■ **PROVIDED DATA**

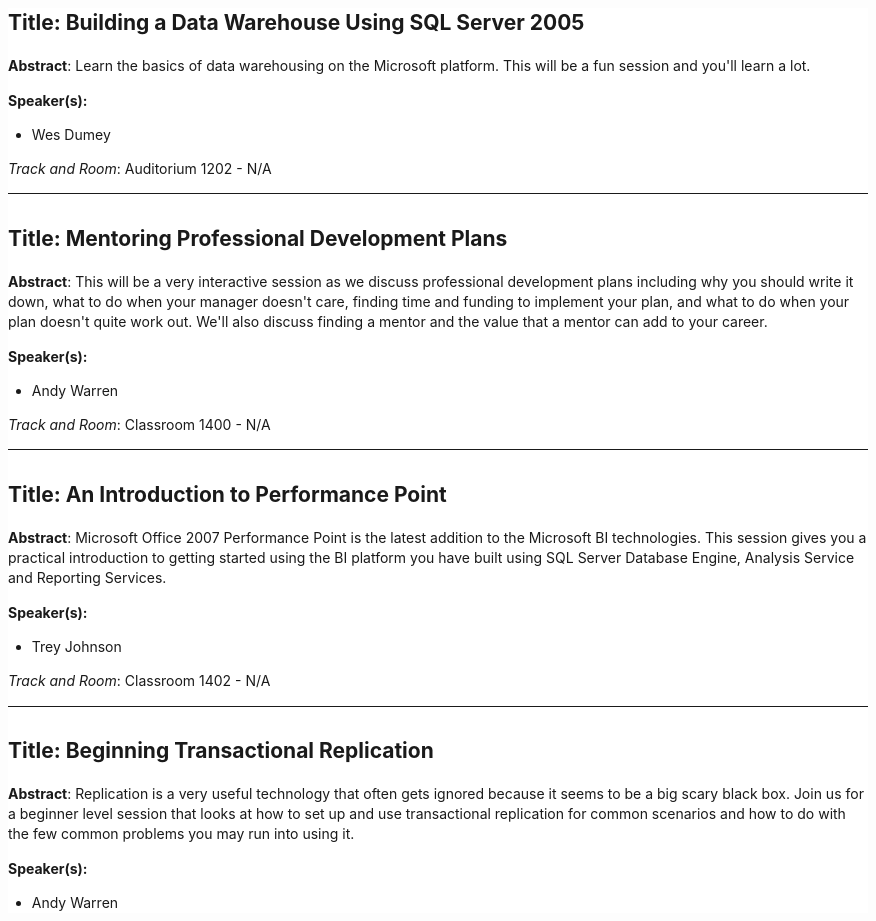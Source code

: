  
## Title: Building a Data Warehouse Using SQL Server 2005
 
**Abstract**:
Learn the basics of data warehousing on the Microsoft platform. This will be a fun session and you'll learn a lot.
 
**Speaker(s):**
- Wes Dumey
 
*Track and Room*: Auditorium 1202 - N/A
 
----------------------------------------------------------------------------------- 
 
 
## Title: Mentoring  Professional Development Plans
 
**Abstract**:
This will be a very interactive session as we discuss professional development plans including why you should write it down, what to do when your manager doesn't care, finding time and funding to implement your plan, and what to do when your plan doesn't quite work out. We'll also discuss finding a mentor and the value that a mentor can add to your career.
 
**Speaker(s):**
- Andy Warren
 
*Track and Room*: Classroom 1400 - N/A
 
----------------------------------------------------------------------------------- 
 
 
## Title: An Introduction to Performance Point
 
**Abstract**:
Microsoft Office 2007 Performance Point is the latest addition to the Microsoft BI technologies.   This session gives you a practical introduction to getting started using the BI platform you have built using SQL Server Database Engine, Analysis Service and Reporting Services.
 
**Speaker(s):**
- Trey Johnson
 
*Track and Room*: Classroom 1402 - N/A
 
----------------------------------------------------------------------------------- 
 
 
## Title: Beginning Transactional Replication
 
**Abstract**:
Replication is a very useful technology that often gets ignored because it seems to be a big scary black box. Join us for a beginner level session that looks at how to set up and use transactional replication for common scenarios and how to do with the few common problems you may run into using it.
 
**Speaker(s):**
- Andy Warren
 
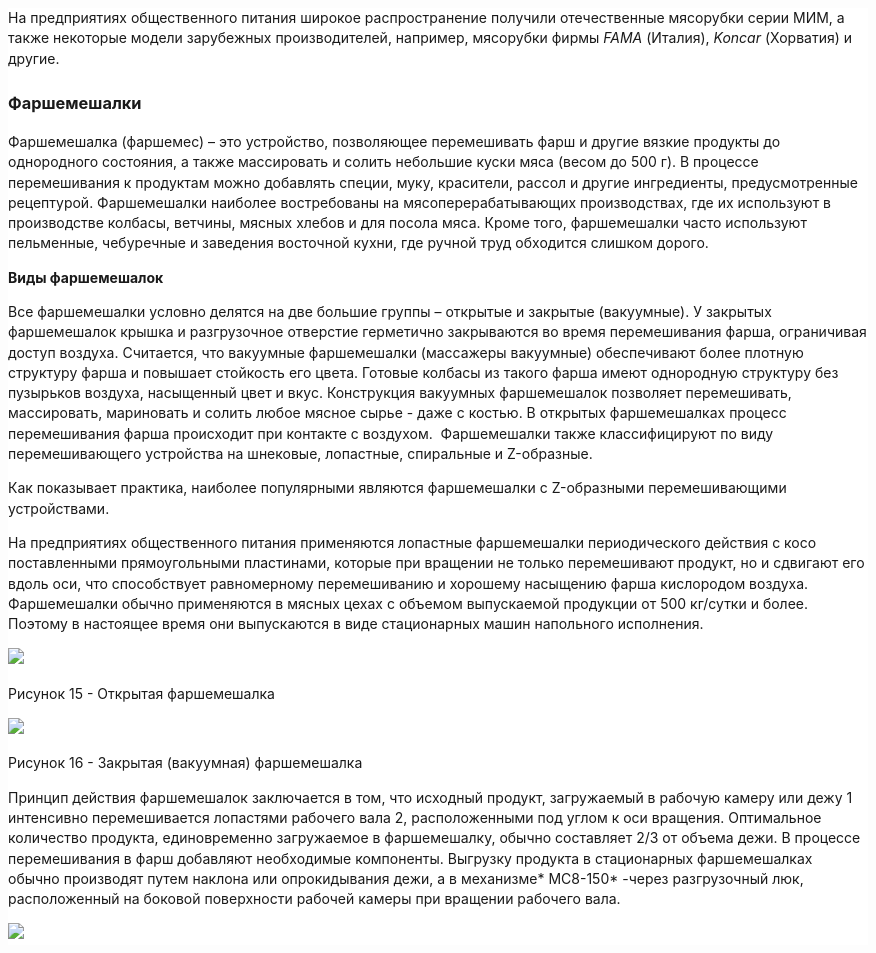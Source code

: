 На предприятиях общественного питания широкое распространение получили отечественные мясорубки серии МИМ, а также некоторые модели зарубежных производителей, например, мясорубки фирмы *FAMA* (Италия), *Koncar* (Хорватия) и другие.

### Фаршемешалки

​Фаршемешалка (фаршемес) – это устройство, позволяющее перемешивать фарш и другие вязкие продукты до однородного состояния, а также массировать и солить небольшие куски мяса (весом до 500 г). В процессе перемешивания к продуктам можно добавлять специи, муку, красители, рассол и другие ингредиенты, предусмотренные рецептурой. Фаршемешалки наиболее востребованы на мясоперерабатывающих производствах, где их используют в производстве колбасы, ветчины, мясных хлебов и для посола мяса. Кроме того, фаршемешалки часто используют пельменные, чебуречные и заведения восточной кухни, где ручной труд обходится слишком дорого.

**Виды фаршемешалок**

Все фаршемешалки условно делятся на две большие группы – открытые и закрытые (вакуумные). У закрытых фаршемешалок крышка и разгрузочное отверстие герметично закрываются во время перемешивания фарша, ограничивая доступ воздуха. Считается, что вакуумные фаршемешалки (массажеры вакуумные) обеспечивают более плотную структуру фарша и повышает стойкость его цвета.
Готовые колбасы из такого фарша имеют однородную структуру без пузырьков воздуха, насыщенный цвет и вкус. Конструкция вакуумных фаршемешалок позволяет перемешивать, массировать, мариновать и солить любое мясное сырье - даже с костью. В открытых фаршемешалках процесс перемешивания фарша происходит при
контакте с воздухом.  Фаршемешалки также классифицируют по виду перемешивающего устройства на шнековые, лопастные, спиральные и Z-образные.

Как показывает практика, наиболее популярными являются фаршемешалки с Z-образными перемешивающими устройствами.

На предприятиях общественного питания применяются лопастные фаршемешалки периодического действия с косо поставленными прямоугольными пластинами, которые при вращении не только перемешивают продукт, но и сдвигают его вдоль оси, что способствует равномерному перемешиванию и хорошему насыщению фарша кислородом воздуха. Фаршемешалки обычно применяются в мясных цехах с объемом выпускаемой продукции от 500 кг/сутки и более. Поэтому в настоящее время они выпускаются в виде стационарных машин напольного исполнения.

![](/food-organizations/images/media/177773e7a640cce403994229d94cd12f.jpg)

Рисунок 15 - Открытая фаршемешалка

![](/food-organizations/images/media/65df094907325f6f61de2ab8481128e5.jpg)

Рисунок 16 - Закрытая (вакуумная) фаршемешалка

Принцип действия фаршемешалок заключается в том, что исходный продукт, загружаемый в рабочую камеру или дежу 1 интенсивно перемешивается лопастями рабочего вала 2, расположенными под углом к оси вращения. Оптимальное количество продукта, единовременно загружаемое в фаршемешалку, обычно составляет 2/3 от объема дежи. В процессе перемешивания в фарш добавляют необходимые компоненты.
Выгрузку продукта в стационарных фаршемешалках обычно производят путем наклона или опрокидывания дежи, а в механизме* МС8-150* -через разгрузочный люк, расположенный на боковой поверхности рабочей камеры при вращении рабочего вала.

![](/food-organizations/images/media/f8c75b3afaa226d0f0ef91c278361d1b.png)
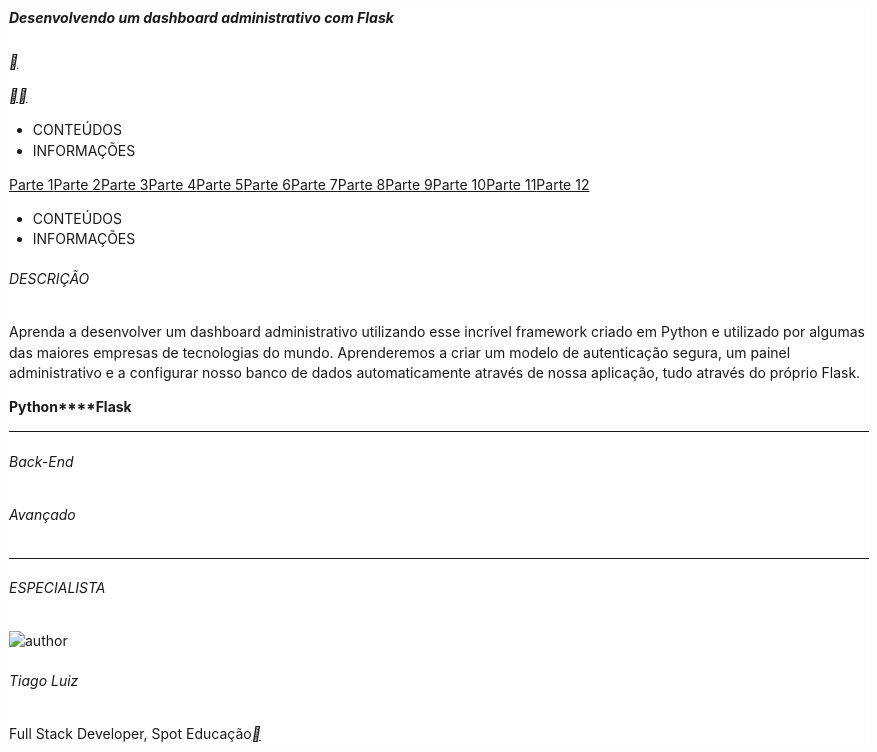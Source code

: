 #####  Desenvolvendo um dashboard administrativo com Flask

[**](https://hermes.digitalinnovation.one/lab_projects/files/961fc1da-1b25-4cee-b773-9d1924f60154.zip)

[**](https://web.dio.me/lab/desenvolvendo-um-dashboard-administrativo-com-flask/learning/56e48661-6262-41c3-abc5-4ca7b1d20e20)[**](https://web.dio.me/lab/desenvolvendo-um-dashboard-administrativo-com-flask/learning/77e04b42-3185-4ee1-b1bc-0b011b6f18f6)

<iframe id="ytc32" frameborder="0" allowfullscreen="1" allow="accelerometer; autoplay; clipboard-write; encrypted-media; gyroscope; picture-in-picture" title="YouTube video player" width="100%" height="100%" src="https://www.youtube.com/embed/1S-fMRjp-OM?controls=0&amp;autoplay=1&amp;disablekb=1&amp;enablejsapi=1&amp;fs=0&amp;iv_load_policy=3&amp;modestbranding=1&amp;showinfo=0&amp;rel=0&amp;html5=1&amp;cc_load_policy=1&amp;origin=https%3A%2F%2Fweb.dio.me&amp;widgetid=1" style="box-sizing: inherit; max-width: none; float: none; margin: 0px; padding: 0px; border: 0px; font-style: inherit; font-variant: inherit; font-weight: inherit; font-stretch: inherit; line-height: inherit; font-family: inherit; font-size: 14px; vertical-align: baseline;"></iframe>

- CONTEÚDOS
- INFORMAÇÕES

[Parte 1](https://web.dio.me/lab/desenvolvendo-um-dashboard-administrativo-com-flask/learning/56e48661-6262-41c3-abc5-4ca7b1d20e20)[Parte 2](https://web.dio.me/lab/desenvolvendo-um-dashboard-administrativo-com-flask/learning/5acd7e0c-abf4-4e2a-a541-ea02ec225acf)[Parte 3](https://web.dio.me/lab/desenvolvendo-um-dashboard-administrativo-com-flask/learning/77e04b42-3185-4ee1-b1bc-0b011b6f18f6)[Parte 4](https://web.dio.me/lab/desenvolvendo-um-dashboard-administrativo-com-flask/learning/2ea9b04d-510f-4100-b51b-12353c83d51d)[Parte 5](https://web.dio.me/lab/desenvolvendo-um-dashboard-administrativo-com-flask/learning/e9da9182-423c-4e89-a924-1fa5c8a0bc92)[Parte 6](https://web.dio.me/lab/desenvolvendo-um-dashboard-administrativo-com-flask/learning/acdaa376-9167-49d1-a157-3a3a7c4559be)[Parte 7](https://web.dio.me/lab/desenvolvendo-um-dashboard-administrativo-com-flask/learning/64dd97fb-76c3-4430-b202-b9ef01913f1c)[Parte 8](https://web.dio.me/lab/desenvolvendo-um-dashboard-administrativo-com-flask/learning/36cba0e9-af3a-413a-81d9-678f8a3ba3f8)[Parte 9](https://web.dio.me/lab/desenvolvendo-um-dashboard-administrativo-com-flask/learning/03da83a3-4506-4c77-bf50-67ab53630417)[Parte 10](https://web.dio.me/lab/desenvolvendo-um-dashboard-administrativo-com-flask/learning/356c7fc3-60ea-4e68-a7da-3cae7ea7a09c)[Parte 11](https://web.dio.me/lab/desenvolvendo-um-dashboard-administrativo-com-flask/learning/22efbe8f-dd6e-43dd-8ec4-f6290cbf4759)[Parte 12](https://web.dio.me/lab/desenvolvendo-um-dashboard-administrativo-com-flask/learning/76e3c096-d091-4219-8168-4c828fce0151)



- CONTEÚDOS
- INFORMAÇÕES

###### DESCRIÇÃO

Aprenda a desenvolver um dashboard administrativo utilizando esse incrível framework criado em Python e utilizado por algumas das maiores empresas de tecnologias do mundo. Aprenderemos a criar um modelo de autenticação segura, um painel administrativo e a configurar nosso banco de dados automaticamente através de nossa aplicação, tudo através do próprio Flask.

**Python****Flask**

------

###### Back-End

###### Avançado

------

###### ESPECIALISTA

![author](https://hermes.digitalinnovation.one/users/author/photos/3e22a0b6-9663-4dff-81df-01cd124e1031.png)

###### Tiago Luiz

Full Stack Developer, Spot Educação[**](https://www.linkedin.com/in/tiagoluizrs/)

■ **EXERCISE**
Across all the entries above, count each line that has the word "Room" in it, and give only the count.

■ **FINISHED EXERCISE**
3